▶ _Task statement_
Print each entry word for word without images.

▶ _Information supplied_
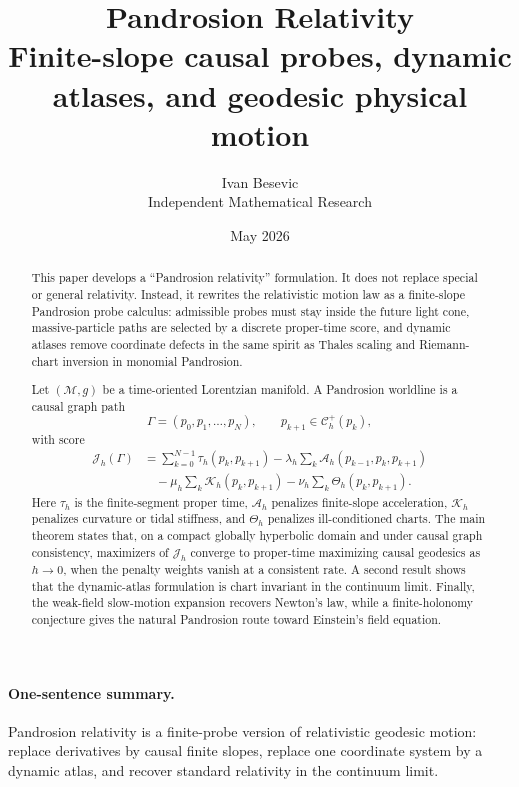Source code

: \documentclass[11pt]{article}
\title{Pandrosion Relativity\\[3pt]
\large Finite-slope causal probes, dynamic atlases, and geodesic physical motion}
\author{Ivan Besevic\\Independent Mathematical Research}
\date{May 2026}
\newcommand{\M}{\mathcal M}
\newcommand{\A}{\mathcal A}
\newcommand{\Cset}{\mathcal C}
\newcommand{\J}{\mathcal J}
\newcommand{\K}{\mathcal K}
\begin{document}
\maketitle

\begin{abstract}
This paper develops a ``Pandrosion relativity'' formulation.  It does not
replace special or general relativity.  Instead, it rewrites the relativistic
motion law as a finite-slope Pandrosion probe calculus: admissible probes must
stay inside the future light cone, massive-particle paths are selected by a
discrete proper-time score, and dynamic atlases remove coordinate defects in
the same spirit as Thales scaling and Riemann-chart inversion in monomial
Pandrosion.

Let \((\M,g)\) be a time-oriented Lorentzian manifold.  A Pandrosion worldline
is a causal graph path
\[
        \Gamma=(p_0,p_1,\ldots,p_N),
        \qquad p_{k+1}\in\Cset_h^+(p_k),
\]
with score
\[
        \begin{aligned}
        \J_h(\Gamma)
        &=
        \sum_{k=0}^{N-1}\tau_h(p_k,p_{k+1})
        -
        \lambda_h\sum_k\A_h(p_{k-1},p_k,p_{k+1})
\\
        &\quad
        -
        \mu_h\sum_k\K_h(p_k,p_{k+1})
        -
        \nu_h\sum_k\Theta_h(p_k,p_{k+1}).
        \end{aligned}
\]
Here \(\tau_h\) is the finite-segment proper time, \(\A_h\) penalizes
finite-slope acceleration, \(\K_h\) penalizes curvature or tidal stiffness, and
\(\Theta_h\) penalizes ill-conditioned charts.  The main theorem states that,
on a compact globally hyperbolic domain and under causal graph consistency,
maximizers of \(\J_h\) converge to proper-time maximizing causal geodesics as
\(h\to0\), when the penalty weights vanish at a consistent rate.  A second
result shows that the dynamic-atlas formulation is chart invariant in the
continuum limit.  Finally, the weak-field slow-motion expansion recovers
Newton's law, while a finite-holonomy conjecture gives the natural Pandrosion
route toward Einstein's field equation.
\end{abstract}

\paragraph{One-sentence summary.}
Pandrosion relativity is a finite-probe version of relativistic geodesic
motion: replace derivatives by causal finite slopes, replace one coordinate
system by a dynamic atlas, and recover standard relativity in the continuum
limit.
\end{document}
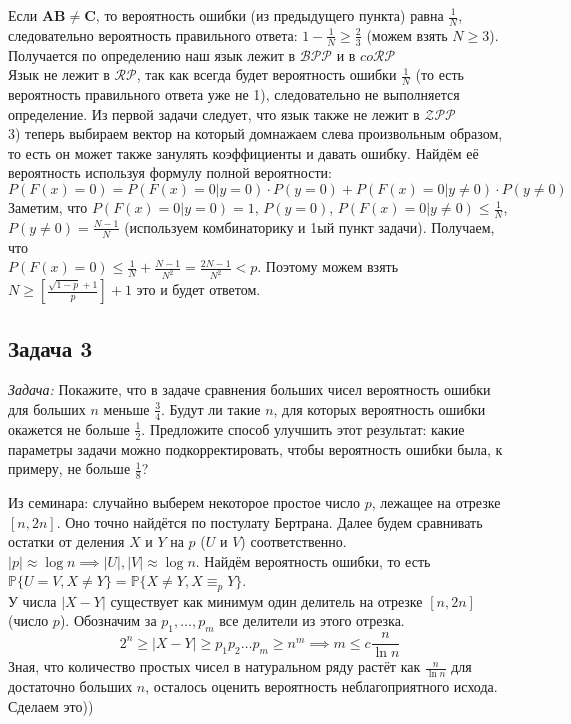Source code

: \documentclass[a4paper,12pt]{article} %
\begin{document}
Если $\mathbf{AB}\neq\mathbf{C}$, то вероятность ошибки (из предыдущего пункта) равна $ \frac{1}{N} $, следовательно вероятность правильного ответа: $ 1 - \frac{1}{N} \geqslant \frac{2}{3} $ (можем взять $ N \geqslant 3 $). Получается по определению наш язык лежит в $ \mathcal{BPP} $ и в $ co\mathcal{RP} $\\

Язык не лежит в $ \mathcal{RP} $, так как всегда будет вероятность ошибки $ \frac{1}{N} $ (то есть вероятность правильного ответа уже не 1), следовательно не выполняется определение. Из первой задачи следует, что язык также не лежит в $ \mathcal{ZPP} $\\

3) теперь выбираем вектор на который домнажаем слева произвольным образом, то есть он может также занулять коэффициенты и давать ошибку. Найдём её вероятность используя формулу полной вероятности:
$$
P(F(x)=0) = P(F(x)=0|y=0) \cdot P(y=0) + P(F(x)=0|y\neq 0)\cdot P(y \neq 0)
$$
Заметим, что $ P(F(x)=0|y=0) = 1 $, $ P(y=0) $, $ P(F(x)=0|y\neq 0) \leqslant \frac{1}{N} $, $ P(y \neq 0) = \frac{N-1}{N}$ (используем комбинаторику и 1ый пункт задачи). Получаем, что \\
$ P(F(x)=0) \leqslant \frac{1}{N} + \frac{N-1}{N^2} = \frac{2N-1}{N^2} < p $. Поэтому можем взять $ N \geqslant \left[\frac{\sqrt{1-p}+1}{p} \right] +1 $ это и будет ответом.


\subsection*{Задача 3}
\textit{Задача:} Покажите, что в задаче сравнения больших чисел вероятность ошибки для больших $n$ меньше $\frac{3}{4}$. Будут ли такие $n$, для которых вероятность ошибки окажется не больше $\frac{1}{2}$. Предложите способ улучшить этот результат: какие параметры задачи можно подкорректировать, чтобы вероятность ошибки была, к примеру, не больше $\frac{1}{8}$?\\ \smallskip

Из семинара: случайно выберем некоторое простое число $p$, лежащее на отрезке $[n, 2n]$. Оно точно найдётся по постулату Бертрана. Далее будем сравнивать остатки от деления $X$ и $Y$ на $p$ ($U$ и $V$) соответственно. \\
$|p| \approx \log n \implies |U|, |V| \approx \log n$.
Найдём вероятность ошибки, то есть $\mathbb{P}\{U = V, X \neq Y\} = \mathbb{P}\{X\neq Y, X \equiv_p Y\}$. \\
У числа $|X-Y|$ существует как минимум один делитель на отрезке $[n, 2n]$ (число $p$). Обозначим за $p_1, \dotsc, p_m$ все делители из этого отрезка.
\[2^{n} \geqslant |X-Y| \geqslant p_1p_2\dotsc p_m\geqslant n^m \implies m \leqslant c\dfrac{n}{\ln n}\]
Зная, что количество простых чисел в натуральном ряду растёт как $\frac{n}{\ln n}$ для достаточно больших $n$, осталось оценить вероятность неблагоприятного исхода. Сделаем это))\\
\end{document}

▶ _Exercise answer_
Source code

: \documentclass[11pt]{article}
\title{Pandrosion Relativity\\[3pt]
\large Finite-slope causal probes, dynamic atlases, and geodesic physical motion}
\author{Ivan Besevic\\Independent Mathematical Research}
\date{May 2026}
\newcommand{\M}{\mathcal M}
\newcommand{\A}{\mathcal A}
\newcommand{\Cset}{\mathcal C}
\newcommand{\J}{\mathcal J}
\newcommand{\K}{\mathcal K}
\begin{document}
\maketitle

\begin{abstract}
This paper develops a ``Pandrosion relativity'' formulation.  It does not
replace special or general relativity.  Instead, it rewrites the relativistic
motion law as a finite-slope Pandrosion probe calculus: admissible probes must
stay inside the future light cone, massive-particle paths are selected by a
discrete proper-time score, and dynamic atlases remove coordinate defects in
the same spirit as Thales scaling and Riemann-chart inversion in monomial
Pandrosion.

Let \((\M,g)\) be a time-oriented Lorentzian manifold.  A Pandrosion worldline
is a causal graph path
\[
        \Gamma=(p_0,p_1,\ldots,p_N),
        \qquad p_{k+1}\in\Cset_h^+(p_k),
\]
with score
\[
        \begin{aligned}
        \J_h(\Gamma)
        &=
        \sum_{k=0}^{N-1}\tau_h(p_k,p_{k+1})
        -
        \lambda_h\sum_k\A_h(p_{k-1},p_k,p_{k+1})
\\
        &\quad
        -
        \mu_h\sum_k\K_h(p_k,p_{k+1})
        -
        \nu_h\sum_k\Theta_h(p_k,p_{k+1}).
        \end{aligned}
\]
Here \(\tau_h\) is the finite-segment proper time, \(\A_h\) penalizes
finite-slope acceleration, \(\K_h\) penalizes curvature or tidal stiffness, and
\(\Theta_h\) penalizes ill-conditioned charts.  The main theorem states that,
on a compact globally hyperbolic domain and under causal graph consistency,
maximizers of \(\J_h\) converge to proper-time maximizing causal geodesics as
\(h\to0\), when the penalty weights vanish at a consistent rate.  A second
result shows that the dynamic-atlas formulation is chart invariant in the
continuum limit.  Finally, the weak-field slow-motion expansion recovers
Newton's law, while a finite-holonomy conjecture gives the natural Pandrosion
route toward Einstein's field equation.
\end{abstract}

\paragraph{One-sentence summary.}
Pandrosion relativity is a finite-probe version of relativistic geodesic
motion: replace derivatives by causal finite slopes, replace one coordinate
system by a dynamic atlas, and recover standard relativity in the continuum
limit.
\end{document}
Source code

: \documentclass[a4paper,12pt]{article} %
\begin{document}
Если $\mathbf{AB}\neq\mathbf{C}$, то вероятность ошибки (из предыдущего пункта) равна $ \frac{1}{N} $, следовательно вероятность правильного ответа: $ 1 - \frac{1}{N} \geqslant \frac{2}{3} $ (можем взять $ N \geqslant 3 $). Получается по определению наш язык лежит в $ \mathcal{BPP} $ и в $ co\mathcal{RP} $\\

Язык не лежит в $ \mathcal{RP} $, так как всегда будет вероятность ошибки $ \frac{1}{N} $ (то есть вероятность правильного ответа уже не 1), следовательно не выполняется определение. Из первой задачи следует, что язык также не лежит в $ \mathcal{ZPP} $\\

3) теперь выбираем вектор на который домнажаем слева произвольным образом, то есть он может также занулять коэффициенты и давать ошибку. Найдём её вероятность используя формулу полной вероятности:
$$
P(F(x)=0) = P(F(x)=0|y=0) \cdot P(y=0) + P(F(x)=0|y\neq 0)\cdot P(y \neq 0)
$$
Заметим, что $ P(F(x)=0|y=0) = 1 $, $ P(y=0) $, $ P(F(x)=0|y\neq 0) \leqslant \frac{1}{N} $, $ P(y \neq 0) = \frac{N-1}{N}$ (используем комбинаторику и 1ый пункт задачи). Получаем, что \\
$ P(F(x)=0) \leqslant \frac{1}{N} + \frac{N-1}{N^2} = \frac{2N-1}{N^2} < p $. Поэтому можем взять $ N \geqslant \left[\frac{\sqrt{1-p}+1}{p} \right] +1 $ это и будет ответом.


\subsection*{Задача 3}
\textit{Задача:} Покажите, что в задаче сравнения больших чисел вероятность ошибки для больших $n$ меньше $\frac{3}{4}$. Будут ли такие $n$, для которых вероятность ошибки окажется не больше $\frac{1}{2}$. Предложите способ улучшить этот результат: какие параметры задачи можно подкорректировать, чтобы вероятность ошибки была, к примеру, не больше $\frac{1}{8}$?\\ \smallskip

Из семинара: случайно выберем некоторое простое число $p$, лежащее на отрезке $[n, 2n]$. Оно точно найдётся по постулату Бертрана. Далее будем сравнивать остатки от деления $X$ и $Y$ на $p$ ($U$ и $V$) соответственно. \\
$|p| \approx \log n \implies |U|, |V| \approx \log n$.
Найдём вероятность ошибки, то есть $\mathbb{P}\{U = V, X \neq Y\} = \mathbb{P}\{X\neq Y, X \equiv_p Y\}$. \\
У числа $|X-Y|$ существует как минимум один делитель на отрезке $[n, 2n]$ (число $p$). Обозначим за $p_1, \dotsc, p_m$ все делители из этого отрезка.
\[2^{n} \geqslant |X-Y| \geqslant p_1p_2\dotsc p_m\geqslant n^m \implies m \leqslant c\dfrac{n}{\ln n}\]
Зная, что количество простых чисел в натуральном ряду растёт как $\frac{n}{\ln n}$ для достаточно больших $n$, осталось оценить вероятность неблагоприятного исхода. Сделаем это))\\
\end{document}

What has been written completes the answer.